Requirement
Search the data for the word "godotEditorPath" and copy every line where it occurs.

Extracted material
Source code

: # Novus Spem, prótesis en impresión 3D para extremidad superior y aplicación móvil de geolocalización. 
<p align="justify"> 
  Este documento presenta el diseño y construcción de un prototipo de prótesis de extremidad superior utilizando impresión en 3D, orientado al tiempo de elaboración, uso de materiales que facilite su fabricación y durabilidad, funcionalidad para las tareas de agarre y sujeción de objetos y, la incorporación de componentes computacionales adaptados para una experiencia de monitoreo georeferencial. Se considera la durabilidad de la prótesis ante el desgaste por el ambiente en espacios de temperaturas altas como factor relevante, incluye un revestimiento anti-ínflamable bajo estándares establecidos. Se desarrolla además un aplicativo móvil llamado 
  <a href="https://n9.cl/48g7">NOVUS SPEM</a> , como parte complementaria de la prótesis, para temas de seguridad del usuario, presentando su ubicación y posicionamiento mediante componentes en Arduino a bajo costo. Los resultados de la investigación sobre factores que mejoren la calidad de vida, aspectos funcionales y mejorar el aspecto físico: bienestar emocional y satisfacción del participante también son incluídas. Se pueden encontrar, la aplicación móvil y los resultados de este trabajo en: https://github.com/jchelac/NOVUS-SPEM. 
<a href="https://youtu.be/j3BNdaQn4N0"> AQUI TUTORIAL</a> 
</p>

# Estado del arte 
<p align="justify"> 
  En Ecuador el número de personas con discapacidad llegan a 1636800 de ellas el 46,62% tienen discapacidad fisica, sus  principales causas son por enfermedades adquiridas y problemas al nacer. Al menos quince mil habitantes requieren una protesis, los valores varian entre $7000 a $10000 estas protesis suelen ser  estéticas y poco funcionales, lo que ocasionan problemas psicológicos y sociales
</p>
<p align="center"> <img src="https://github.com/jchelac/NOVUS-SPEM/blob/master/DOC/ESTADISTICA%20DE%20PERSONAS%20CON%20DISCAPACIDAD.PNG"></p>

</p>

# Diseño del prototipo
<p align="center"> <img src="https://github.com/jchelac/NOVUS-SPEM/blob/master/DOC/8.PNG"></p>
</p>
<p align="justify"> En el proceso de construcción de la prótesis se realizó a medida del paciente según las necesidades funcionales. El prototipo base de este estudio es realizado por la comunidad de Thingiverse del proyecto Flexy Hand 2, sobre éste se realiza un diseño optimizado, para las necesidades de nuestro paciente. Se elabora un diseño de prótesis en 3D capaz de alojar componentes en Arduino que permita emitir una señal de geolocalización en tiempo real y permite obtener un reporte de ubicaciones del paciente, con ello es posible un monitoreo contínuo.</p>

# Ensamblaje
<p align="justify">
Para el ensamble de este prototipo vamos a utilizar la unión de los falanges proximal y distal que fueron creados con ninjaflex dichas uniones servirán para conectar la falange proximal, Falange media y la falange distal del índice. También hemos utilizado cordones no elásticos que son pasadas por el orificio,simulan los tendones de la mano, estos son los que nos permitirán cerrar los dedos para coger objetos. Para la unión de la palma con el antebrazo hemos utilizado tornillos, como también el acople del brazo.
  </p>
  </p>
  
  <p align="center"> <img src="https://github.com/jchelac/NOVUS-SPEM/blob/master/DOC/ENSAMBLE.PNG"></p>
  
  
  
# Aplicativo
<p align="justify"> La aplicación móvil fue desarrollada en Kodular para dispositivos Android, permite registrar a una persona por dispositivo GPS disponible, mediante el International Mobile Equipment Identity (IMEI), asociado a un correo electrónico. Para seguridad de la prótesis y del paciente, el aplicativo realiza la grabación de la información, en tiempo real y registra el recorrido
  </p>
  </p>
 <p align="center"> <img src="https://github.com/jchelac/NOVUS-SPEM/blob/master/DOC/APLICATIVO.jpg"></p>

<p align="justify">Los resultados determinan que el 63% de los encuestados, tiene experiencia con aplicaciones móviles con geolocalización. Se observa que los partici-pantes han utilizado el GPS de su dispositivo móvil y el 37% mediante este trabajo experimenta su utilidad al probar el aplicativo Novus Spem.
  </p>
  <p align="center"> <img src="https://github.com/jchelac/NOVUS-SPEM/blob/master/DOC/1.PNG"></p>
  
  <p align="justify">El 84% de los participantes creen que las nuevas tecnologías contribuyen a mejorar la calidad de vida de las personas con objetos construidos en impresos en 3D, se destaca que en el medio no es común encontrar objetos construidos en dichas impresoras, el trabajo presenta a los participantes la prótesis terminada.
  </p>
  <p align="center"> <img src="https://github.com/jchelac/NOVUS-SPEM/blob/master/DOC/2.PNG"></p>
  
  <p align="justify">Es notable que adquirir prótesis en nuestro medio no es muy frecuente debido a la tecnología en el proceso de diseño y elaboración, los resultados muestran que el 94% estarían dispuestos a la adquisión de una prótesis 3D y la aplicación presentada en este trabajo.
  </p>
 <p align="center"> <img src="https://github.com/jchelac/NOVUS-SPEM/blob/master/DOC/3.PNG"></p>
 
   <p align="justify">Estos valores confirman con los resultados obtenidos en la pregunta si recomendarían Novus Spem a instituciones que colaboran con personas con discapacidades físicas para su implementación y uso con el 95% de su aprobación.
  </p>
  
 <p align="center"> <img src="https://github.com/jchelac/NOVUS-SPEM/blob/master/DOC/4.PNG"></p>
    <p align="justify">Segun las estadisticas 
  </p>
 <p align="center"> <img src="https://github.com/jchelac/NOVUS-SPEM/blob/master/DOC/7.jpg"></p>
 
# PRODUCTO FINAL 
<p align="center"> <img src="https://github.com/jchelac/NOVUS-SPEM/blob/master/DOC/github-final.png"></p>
* * *
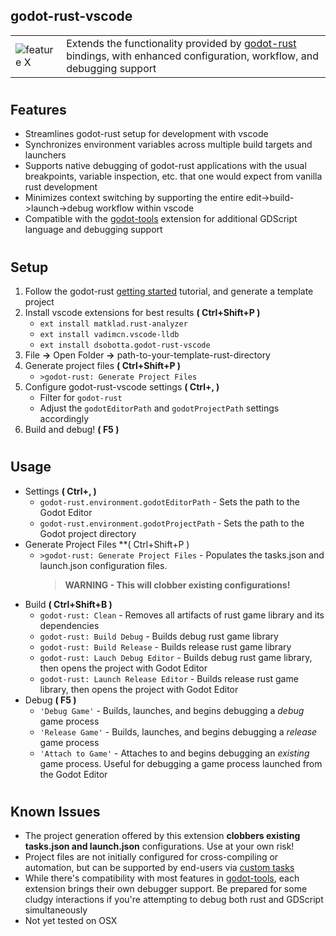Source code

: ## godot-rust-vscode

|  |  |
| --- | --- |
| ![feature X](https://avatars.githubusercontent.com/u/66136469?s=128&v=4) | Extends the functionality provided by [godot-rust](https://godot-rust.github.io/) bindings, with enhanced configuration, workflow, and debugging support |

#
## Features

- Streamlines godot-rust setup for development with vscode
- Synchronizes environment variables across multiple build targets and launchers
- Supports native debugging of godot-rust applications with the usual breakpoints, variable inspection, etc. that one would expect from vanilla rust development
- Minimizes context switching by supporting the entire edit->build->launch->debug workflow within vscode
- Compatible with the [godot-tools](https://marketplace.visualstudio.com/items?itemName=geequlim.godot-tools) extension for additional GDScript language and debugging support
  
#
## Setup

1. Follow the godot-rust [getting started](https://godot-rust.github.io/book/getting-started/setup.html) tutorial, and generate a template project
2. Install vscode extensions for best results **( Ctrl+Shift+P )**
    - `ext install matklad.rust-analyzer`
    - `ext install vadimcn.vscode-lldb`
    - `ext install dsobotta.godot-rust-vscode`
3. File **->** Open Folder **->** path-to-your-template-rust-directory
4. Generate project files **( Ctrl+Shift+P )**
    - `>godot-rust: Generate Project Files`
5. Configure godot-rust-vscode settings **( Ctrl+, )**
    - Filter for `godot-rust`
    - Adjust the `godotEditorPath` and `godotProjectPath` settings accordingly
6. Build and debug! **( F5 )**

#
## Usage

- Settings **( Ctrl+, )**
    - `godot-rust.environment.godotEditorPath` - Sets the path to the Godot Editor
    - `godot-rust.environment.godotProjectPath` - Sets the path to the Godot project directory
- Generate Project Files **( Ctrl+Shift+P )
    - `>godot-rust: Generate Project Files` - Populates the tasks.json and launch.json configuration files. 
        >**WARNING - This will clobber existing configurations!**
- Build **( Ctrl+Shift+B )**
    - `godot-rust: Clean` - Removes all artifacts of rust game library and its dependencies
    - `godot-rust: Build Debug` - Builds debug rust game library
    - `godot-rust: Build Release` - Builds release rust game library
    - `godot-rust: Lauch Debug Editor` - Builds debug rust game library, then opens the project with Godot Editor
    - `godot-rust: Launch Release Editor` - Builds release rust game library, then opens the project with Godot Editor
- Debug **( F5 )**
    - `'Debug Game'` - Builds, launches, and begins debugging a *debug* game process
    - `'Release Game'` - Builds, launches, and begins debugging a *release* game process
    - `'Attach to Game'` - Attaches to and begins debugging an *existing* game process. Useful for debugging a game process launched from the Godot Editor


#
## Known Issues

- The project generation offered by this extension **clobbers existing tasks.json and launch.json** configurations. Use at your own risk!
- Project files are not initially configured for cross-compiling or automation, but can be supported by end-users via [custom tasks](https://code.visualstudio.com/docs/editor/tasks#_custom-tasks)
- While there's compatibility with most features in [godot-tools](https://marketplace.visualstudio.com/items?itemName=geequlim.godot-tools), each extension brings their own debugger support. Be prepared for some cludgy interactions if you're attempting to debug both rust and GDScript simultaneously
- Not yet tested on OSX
...
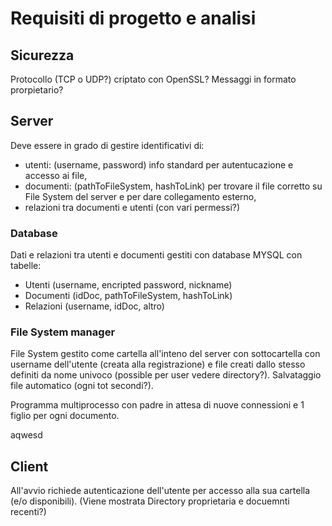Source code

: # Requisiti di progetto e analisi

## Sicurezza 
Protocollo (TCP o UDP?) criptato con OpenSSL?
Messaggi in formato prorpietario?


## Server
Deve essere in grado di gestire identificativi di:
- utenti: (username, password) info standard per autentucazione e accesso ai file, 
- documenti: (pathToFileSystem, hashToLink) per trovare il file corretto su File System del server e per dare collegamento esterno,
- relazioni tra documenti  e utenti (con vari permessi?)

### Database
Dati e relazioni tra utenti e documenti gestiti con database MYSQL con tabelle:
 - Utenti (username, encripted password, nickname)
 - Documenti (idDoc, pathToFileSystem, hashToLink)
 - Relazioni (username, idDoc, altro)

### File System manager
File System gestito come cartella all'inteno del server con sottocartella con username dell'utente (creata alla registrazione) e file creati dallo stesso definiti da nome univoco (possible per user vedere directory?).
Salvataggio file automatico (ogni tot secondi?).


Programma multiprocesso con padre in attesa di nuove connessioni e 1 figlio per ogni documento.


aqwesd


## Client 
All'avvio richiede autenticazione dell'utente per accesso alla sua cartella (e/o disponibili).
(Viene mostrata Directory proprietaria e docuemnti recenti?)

Answer section
    - Adjust the `godotEditorPath` and `godotProjectPath` settings accordingly
    - `godot-rust.environment.godotEditorPath` - Sets the path to the Godot Editor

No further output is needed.